Problem requirements:
Copy every line from the records that holds the word "WORKSPACE".

Extracted information:

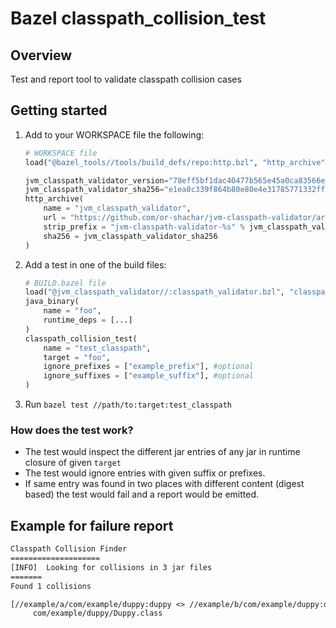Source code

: # Bazel classpath_collision_test


## Overview
Test and report tool to validate classpath collision cases

## Getting started
1. Add to your WORKSPACE file the following:
    ```python
    # WORKSPACE file
    load("@bazel_tools//tools/build_defs/repo:http.bzl", "http_archive")
    
    jvm_classpath_validator_version="78eff5bf1dac40477b565e45a0ca83566ed5fd30" # update this as needed
    jvm_classpath_validator_sha256="e1ea8c339f864b80e80e4e31785771332ffadf6754a06d860d43ab9c7622b4a8" #update this as needed
    http_archive(
        name = "jvm_classpath_validator",
        url = "https://github.com/or-shachar/jvm-classpath-validator/archive/%s.tar.gz" % jvm_classpath_validator_version,
        strip_prefix = "jvm-classpath-validator-%s" % jvm_classpath_validator_version,
        sha256 = jvm_classpath_validator_sha256
    )
    ```
2. Add a test in one of the build files:
    ```python
    # BUILD.bazel file
    load("@jvm_classpath_validator//:classpath_validator.bzl", "classpath_collision_test")
    java_binary(
        name = "foo",
        runtime_deps = [...]
    )
    classpath_collision_test(
        name = "test_classpath",
        target = "foo",
        ignore_prefixes = ["example_prefix"], #optional
        ignore_suffixes = ["example_suffix"], #optional
    )
    ```
3. Run `bazel test //path/to:target:test_classpath`

### How does the test work?
* The test would inspect the different jar entries of any jar in runtime closure of given `target`
* The test would ignore entries with given suffix or prefixes. 
* If same entry was found in two places with different content (digest based) the test would fail and a report would be emitted.


## Example for failure report
```txt
Classpath Collision Finder
====================
[INFO]	Looking for collisions in 3 jar files
=======
Found 1 collisions

[//example/a/com/example/duppy:duppy <> //example/b/com/example/duppy:duppy]:
	 com/example/duppy/Duppy.class

```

Answer to the problem:
1. Add to your WORKSPACE file the following:
    # WORKSPACE file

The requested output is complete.